WORK INSTRUCTION -
Repeat the data exactly, leaving out any image.

THE DATA -
====

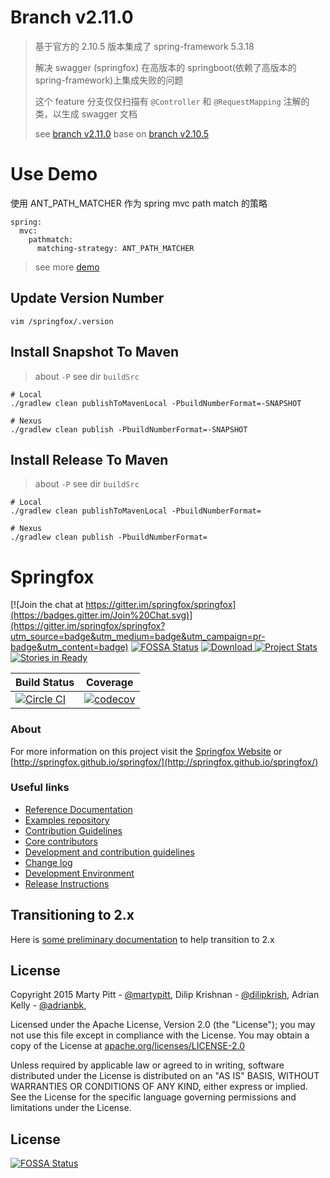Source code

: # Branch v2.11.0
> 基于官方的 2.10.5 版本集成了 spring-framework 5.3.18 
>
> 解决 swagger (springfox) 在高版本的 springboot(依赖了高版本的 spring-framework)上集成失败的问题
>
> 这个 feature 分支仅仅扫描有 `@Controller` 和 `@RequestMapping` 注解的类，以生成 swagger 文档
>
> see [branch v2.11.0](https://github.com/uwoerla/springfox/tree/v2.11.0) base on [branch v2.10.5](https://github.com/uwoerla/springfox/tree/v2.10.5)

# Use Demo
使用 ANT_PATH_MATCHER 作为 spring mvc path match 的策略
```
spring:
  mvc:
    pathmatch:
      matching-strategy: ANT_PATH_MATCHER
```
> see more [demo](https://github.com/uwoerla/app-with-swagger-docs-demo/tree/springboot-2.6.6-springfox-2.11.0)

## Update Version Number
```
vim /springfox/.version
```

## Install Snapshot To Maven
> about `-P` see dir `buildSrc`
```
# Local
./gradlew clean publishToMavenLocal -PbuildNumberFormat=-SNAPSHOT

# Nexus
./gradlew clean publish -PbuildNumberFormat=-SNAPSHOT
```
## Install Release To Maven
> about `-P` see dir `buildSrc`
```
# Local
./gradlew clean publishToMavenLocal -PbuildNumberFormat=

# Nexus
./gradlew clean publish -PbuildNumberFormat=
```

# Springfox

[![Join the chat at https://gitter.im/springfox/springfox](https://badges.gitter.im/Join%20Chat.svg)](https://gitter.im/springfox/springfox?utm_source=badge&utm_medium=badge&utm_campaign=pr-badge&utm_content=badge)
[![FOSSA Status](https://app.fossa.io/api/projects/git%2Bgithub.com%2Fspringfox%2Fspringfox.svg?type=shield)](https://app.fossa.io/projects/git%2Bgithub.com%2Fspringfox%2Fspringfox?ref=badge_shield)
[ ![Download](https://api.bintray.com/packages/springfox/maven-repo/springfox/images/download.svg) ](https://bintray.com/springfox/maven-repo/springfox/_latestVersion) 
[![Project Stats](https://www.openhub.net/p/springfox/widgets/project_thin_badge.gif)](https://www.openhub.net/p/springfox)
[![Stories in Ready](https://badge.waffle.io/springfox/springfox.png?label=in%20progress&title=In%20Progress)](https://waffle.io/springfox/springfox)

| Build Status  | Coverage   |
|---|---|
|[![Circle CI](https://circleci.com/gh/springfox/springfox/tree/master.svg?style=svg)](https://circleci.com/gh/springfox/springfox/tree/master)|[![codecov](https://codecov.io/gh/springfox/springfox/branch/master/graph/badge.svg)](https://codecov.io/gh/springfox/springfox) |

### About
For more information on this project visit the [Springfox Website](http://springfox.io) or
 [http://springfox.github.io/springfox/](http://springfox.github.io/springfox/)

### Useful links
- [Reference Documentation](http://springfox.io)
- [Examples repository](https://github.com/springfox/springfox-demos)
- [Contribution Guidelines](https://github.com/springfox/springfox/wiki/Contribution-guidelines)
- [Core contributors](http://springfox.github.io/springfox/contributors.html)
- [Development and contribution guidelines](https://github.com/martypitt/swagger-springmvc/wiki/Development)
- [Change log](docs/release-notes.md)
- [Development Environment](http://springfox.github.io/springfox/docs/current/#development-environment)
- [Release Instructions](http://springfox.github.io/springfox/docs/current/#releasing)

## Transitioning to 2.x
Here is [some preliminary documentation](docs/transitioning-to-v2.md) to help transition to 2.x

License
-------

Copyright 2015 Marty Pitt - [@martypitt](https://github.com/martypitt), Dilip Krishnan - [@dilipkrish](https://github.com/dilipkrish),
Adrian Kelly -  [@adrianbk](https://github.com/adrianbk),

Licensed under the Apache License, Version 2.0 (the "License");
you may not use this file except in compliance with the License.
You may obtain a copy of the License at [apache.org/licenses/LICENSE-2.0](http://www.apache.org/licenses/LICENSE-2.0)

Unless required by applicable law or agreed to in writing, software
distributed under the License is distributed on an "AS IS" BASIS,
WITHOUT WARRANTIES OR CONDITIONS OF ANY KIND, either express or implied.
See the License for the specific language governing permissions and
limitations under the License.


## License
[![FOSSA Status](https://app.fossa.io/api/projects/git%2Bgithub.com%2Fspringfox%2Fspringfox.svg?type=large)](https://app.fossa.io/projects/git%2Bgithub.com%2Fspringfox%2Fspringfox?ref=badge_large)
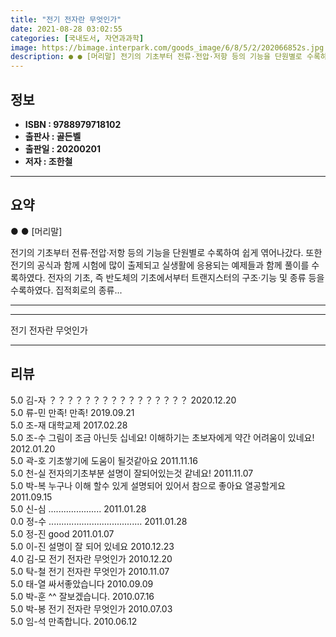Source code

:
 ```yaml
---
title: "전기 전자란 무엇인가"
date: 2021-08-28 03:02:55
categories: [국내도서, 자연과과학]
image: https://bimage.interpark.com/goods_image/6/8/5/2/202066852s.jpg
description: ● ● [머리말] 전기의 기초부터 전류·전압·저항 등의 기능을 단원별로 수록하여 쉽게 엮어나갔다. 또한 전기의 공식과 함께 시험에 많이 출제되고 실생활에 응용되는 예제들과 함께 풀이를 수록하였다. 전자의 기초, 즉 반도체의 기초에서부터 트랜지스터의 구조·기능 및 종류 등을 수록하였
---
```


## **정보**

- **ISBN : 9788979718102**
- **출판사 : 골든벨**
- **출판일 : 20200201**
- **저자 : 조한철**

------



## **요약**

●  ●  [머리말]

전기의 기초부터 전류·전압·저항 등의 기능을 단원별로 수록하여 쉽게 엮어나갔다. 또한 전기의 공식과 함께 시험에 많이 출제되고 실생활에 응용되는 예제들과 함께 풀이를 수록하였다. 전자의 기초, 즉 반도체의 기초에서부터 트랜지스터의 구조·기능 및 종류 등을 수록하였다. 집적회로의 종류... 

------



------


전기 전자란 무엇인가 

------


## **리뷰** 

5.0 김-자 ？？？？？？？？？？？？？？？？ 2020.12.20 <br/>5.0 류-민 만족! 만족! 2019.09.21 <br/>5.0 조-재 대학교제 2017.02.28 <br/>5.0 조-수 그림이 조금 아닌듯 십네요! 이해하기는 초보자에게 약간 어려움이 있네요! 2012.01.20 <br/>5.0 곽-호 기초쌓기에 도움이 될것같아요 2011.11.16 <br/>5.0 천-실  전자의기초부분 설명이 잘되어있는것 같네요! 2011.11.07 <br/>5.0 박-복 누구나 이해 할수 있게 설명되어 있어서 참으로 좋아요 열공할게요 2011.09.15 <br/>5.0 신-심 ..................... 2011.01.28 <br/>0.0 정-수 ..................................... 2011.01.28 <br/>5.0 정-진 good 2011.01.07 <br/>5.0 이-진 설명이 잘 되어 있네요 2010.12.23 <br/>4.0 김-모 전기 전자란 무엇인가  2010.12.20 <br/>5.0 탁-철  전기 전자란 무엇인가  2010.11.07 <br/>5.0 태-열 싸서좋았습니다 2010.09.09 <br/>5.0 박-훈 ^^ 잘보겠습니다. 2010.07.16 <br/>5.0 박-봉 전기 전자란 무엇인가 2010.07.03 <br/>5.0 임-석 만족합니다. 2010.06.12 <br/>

====

SOLUTION TO THE PROBLEM -
Source code

: # Branch v2.11.0
> 基于官方的 2.10.5 版本集成了 spring-framework 5.3.18 
>
> 解决 swagger (springfox) 在高版本的 springboot(依赖了高版本的 spring-framework)上集成失败的问题
>
> 这个 feature 分支仅仅扫描有 `@Controller` 和 `@RequestMapping` 注解的类，以生成 swagger 文档
>
> see [branch v2.11.0](https://github.com/uwoerla/springfox/tree/v2.11.0) base on [branch v2.10.5](https://github.com/uwoerla/springfox/tree/v2.10.5)

# Use Demo
使用 ANT_PATH_MATCHER 作为 spring mvc path match 的策略
```
spring:
  mvc:
    pathmatch:
      matching-strategy: ANT_PATH_MATCHER
```
> see more [demo](https://github.com/uwoerla/app-with-swagger-docs-demo/tree/springboot-2.6.6-springfox-2.11.0)

## Update Version Number
```
vim /springfox/.version
```

## Install Snapshot To Maven
> about `-P` see dir `buildSrc`
```
# Local
./gradlew clean publishToMavenLocal -PbuildNumberFormat=-SNAPSHOT

# Nexus
./gradlew clean publish -PbuildNumberFormat=-SNAPSHOT
```
## Install Release To Maven
> about `-P` see dir `buildSrc`
```
# Local
./gradlew clean publishToMavenLocal -PbuildNumberFormat=

# Nexus
./gradlew clean publish -PbuildNumberFormat=
```

# Springfox

[![Join the chat at https://gitter.im/springfox/springfox](https://badges.gitter.im/Join%20Chat.svg)](https://gitter.im/springfox/springfox?utm_source=badge&utm_medium=badge&utm_campaign=pr-badge&utm_content=badge)
[![FOSSA Status](https://app.fossa.io/api/projects/git%2Bgithub.com%2Fspringfox%2Fspringfox.svg?type=shield)](https://app.fossa.io/projects/git%2Bgithub.com%2Fspringfox%2Fspringfox?ref=badge_shield)
[ ![Download](https://api.bintray.com/packages/springfox/maven-repo/springfox/images/download.svg) ](https://bintray.com/springfox/maven-repo/springfox/_latestVersion) 
[![Project Stats](https://www.openhub.net/p/springfox/widgets/project_thin_badge.gif)](https://www.openhub.net/p/springfox)
[![Stories in Ready](https://badge.waffle.io/springfox/springfox.png?label=in%20progress&title=In%20Progress)](https://waffle.io/springfox/springfox)

| Build Status  | Coverage   |
|---|---|
|[![Circle CI](https://circleci.com/gh/springfox/springfox/tree/master.svg?style=svg)](https://circleci.com/gh/springfox/springfox/tree/master)|[![codecov](https://codecov.io/gh/springfox/springfox/branch/master/graph/badge.svg)](https://codecov.io/gh/springfox/springfox) |

### About
For more information on this project visit the [Springfox Website](http://springfox.io) or
 [http://springfox.github.io/springfox/](http://springfox.github.io/springfox/)

### Useful links
- [Reference Documentation](http://springfox.io)
- [Examples repository](https://github.com/springfox/springfox-demos)
- [Contribution Guidelines](https://github.com/springfox/springfox/wiki/Contribution-guidelines)
- [Core contributors](http://springfox.github.io/springfox/contributors.html)
- [Development and contribution guidelines](https://github.com/martypitt/swagger-springmvc/wiki/Development)
- [Change log](docs/release-notes.md)
- [Development Environment](http://springfox.github.io/springfox/docs/current/#development-environment)
- [Release Instructions](http://springfox.github.io/springfox/docs/current/#releasing)

## Transitioning to 2.x
Here is [some preliminary documentation](docs/transitioning-to-v2.md) to help transition to 2.x

License
-------

Copyright 2015 Marty Pitt - [@martypitt](https://github.com/martypitt), Dilip Krishnan - [@dilipkrish](https://github.com/dilipkrish),
Adrian Kelly -  [@adrianbk](https://github.com/adrianbk),

Licensed under the Apache License, Version 2.0 (the "License");
you may not use this file except in compliance with the License.
You may obtain a copy of the License at [apache.org/licenses/LICENSE-2.0](http://www.apache.org/licenses/LICENSE-2.0)

Unless required by applicable law or agreed to in writing, software
distributed under the License is distributed on an "AS IS" BASIS,
WITHOUT WARRANTIES OR CONDITIONS OF ANY KIND, either express or implied.
See the License for the specific language governing permissions and
limitations under the License.


## License
[![FOSSA Status](https://app.fossa.io/api/projects/git%2Bgithub.com%2Fspringfox%2Fspringfox.svg?type=large)](https://app.fossa.io/projects/git%2Bgithub.com%2Fspringfox%2Fspringfox?ref=badge_large)
Source code

:
 ```yaml
---
title: "전기 전자란 무엇인가"
date: 2021-08-28 03:02:55
categories: [국내도서, 자연과과학]
image: https://bimage.interpark.com/goods_image/6/8/5/2/202066852s.jpg
description: ● ● [머리말] 전기의 기초부터 전류·전압·저항 등의 기능을 단원별로 수록하여 쉽게 엮어나갔다. 또한 전기의 공식과 함께 시험에 많이 출제되고 실생활에 응용되는 예제들과 함께 풀이를 수록하였다. 전자의 기초, 즉 반도체의 기초에서부터 트랜지스터의 구조·기능 및 종류 등을 수록하였
---
```


## **정보**

- **ISBN : 9788979718102**
- **출판사 : 골든벨**
- **출판일 : 20200201**
- **저자 : 조한철**

------



## **요약**

●  ●  [머리말]

전기의 기초부터 전류·전압·저항 등의 기능을 단원별로 수록하여 쉽게 엮어나갔다. 또한 전기의 공식과 함께 시험에 많이 출제되고 실생활에 응용되는 예제들과 함께 풀이를 수록하였다. 전자의 기초, 즉 반도체의 기초에서부터 트랜지스터의 구조·기능 및 종류 등을 수록하였다. 집적회로의 종류... 

------



------


전기 전자란 무엇인가 

------


## **리뷰** 

5.0 김-자 ？？？？？？？？？？？？？？？？ 2020.12.20 <br/>5.0 류-민 만족! 만족! 2019.09.21 <br/>5.0 조-재 대학교제 2017.02.28 <br/>5.0 조-수 그림이 조금 아닌듯 십네요! 이해하기는 초보자에게 약간 어려움이 있네요! 2012.01.20 <br/>5.0 곽-호 기초쌓기에 도움이 될것같아요 2011.11.16 <br/>5.0 천-실  전자의기초부분 설명이 잘되어있는것 같네요! 2011.11.07 <br/>5.0 박-복 누구나 이해 할수 있게 설명되어 있어서 참으로 좋아요 열공할게요 2011.09.15 <br/>5.0 신-심 ..................... 2011.01.28 <br/>0.0 정-수 ..................................... 2011.01.28 <br/>5.0 정-진 good 2011.01.07 <br/>5.0 이-진 설명이 잘 되어 있네요 2010.12.23 <br/>4.0 김-모 전기 전자란 무엇인가  2010.12.20 <br/>5.0 탁-철  전기 전자란 무엇인가  2010.11.07 <br/>5.0 태-열 싸서좋았습니다 2010.09.09 <br/>5.0 박-훈 ^^ 잘보겠습니다. 2010.07.16 <br/>5.0 박-봉 전기 전자란 무엇인가 2010.07.03 <br/>5.0 임-석 만족합니다. 2010.06.12 <br/>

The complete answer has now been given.